WORK TO BE COMPLETED
Transcribe exactly the lines that fall between the one holding "git remote add" and the one holding "git push -u", inclusive, from the entries below.

EXTRACTED DATA
BEGIN
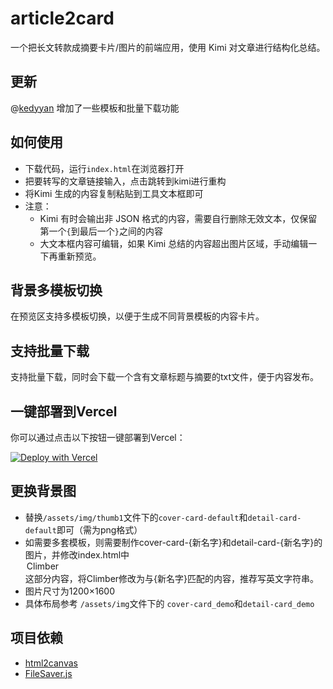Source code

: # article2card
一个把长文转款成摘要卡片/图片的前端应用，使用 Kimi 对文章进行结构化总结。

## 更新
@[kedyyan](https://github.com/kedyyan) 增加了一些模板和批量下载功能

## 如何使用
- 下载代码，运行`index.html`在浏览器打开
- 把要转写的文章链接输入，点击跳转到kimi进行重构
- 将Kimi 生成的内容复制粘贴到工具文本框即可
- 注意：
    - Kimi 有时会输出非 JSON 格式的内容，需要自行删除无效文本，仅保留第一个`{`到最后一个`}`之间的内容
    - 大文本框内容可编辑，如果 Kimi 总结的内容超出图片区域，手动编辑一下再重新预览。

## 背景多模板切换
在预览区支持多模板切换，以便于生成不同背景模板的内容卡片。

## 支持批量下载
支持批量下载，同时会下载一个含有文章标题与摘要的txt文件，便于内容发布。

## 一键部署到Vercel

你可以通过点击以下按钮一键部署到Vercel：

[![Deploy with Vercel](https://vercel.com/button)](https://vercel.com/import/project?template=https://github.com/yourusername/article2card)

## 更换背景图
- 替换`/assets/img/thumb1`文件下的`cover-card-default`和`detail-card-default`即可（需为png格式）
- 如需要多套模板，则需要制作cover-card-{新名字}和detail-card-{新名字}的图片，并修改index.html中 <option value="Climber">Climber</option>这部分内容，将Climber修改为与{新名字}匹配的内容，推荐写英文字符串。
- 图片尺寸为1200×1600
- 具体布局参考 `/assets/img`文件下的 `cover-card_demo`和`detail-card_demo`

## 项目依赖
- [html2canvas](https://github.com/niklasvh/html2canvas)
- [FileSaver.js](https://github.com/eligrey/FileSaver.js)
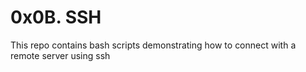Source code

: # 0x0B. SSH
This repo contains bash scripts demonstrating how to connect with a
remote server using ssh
END
BEGIN
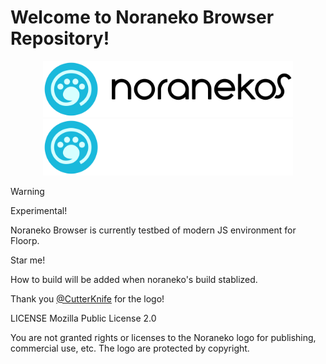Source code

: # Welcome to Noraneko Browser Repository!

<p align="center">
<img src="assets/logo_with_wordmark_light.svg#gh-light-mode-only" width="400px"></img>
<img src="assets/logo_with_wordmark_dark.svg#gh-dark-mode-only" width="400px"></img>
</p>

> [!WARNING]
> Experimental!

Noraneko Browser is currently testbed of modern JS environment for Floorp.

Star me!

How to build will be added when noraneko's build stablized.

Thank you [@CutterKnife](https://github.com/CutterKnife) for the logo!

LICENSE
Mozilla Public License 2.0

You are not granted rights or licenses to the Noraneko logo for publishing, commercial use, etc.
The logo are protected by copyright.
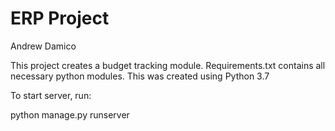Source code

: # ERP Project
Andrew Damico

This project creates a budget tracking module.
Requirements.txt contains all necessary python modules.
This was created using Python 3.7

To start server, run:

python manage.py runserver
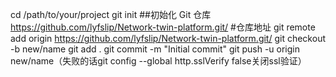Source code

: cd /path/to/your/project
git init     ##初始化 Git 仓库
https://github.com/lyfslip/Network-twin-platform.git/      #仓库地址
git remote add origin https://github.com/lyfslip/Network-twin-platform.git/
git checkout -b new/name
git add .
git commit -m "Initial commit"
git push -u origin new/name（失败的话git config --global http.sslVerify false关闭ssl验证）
END
OUTPUT OF THE EXERCISE
git remote add origin https://github.com/lyfslip/Network-twin-platform.git/
git checkout -b new/name
git add .
git commit -m "Initial commit"
git push -u origin new/name（失败的话git config --global http.sslVerify false关闭ssl验证）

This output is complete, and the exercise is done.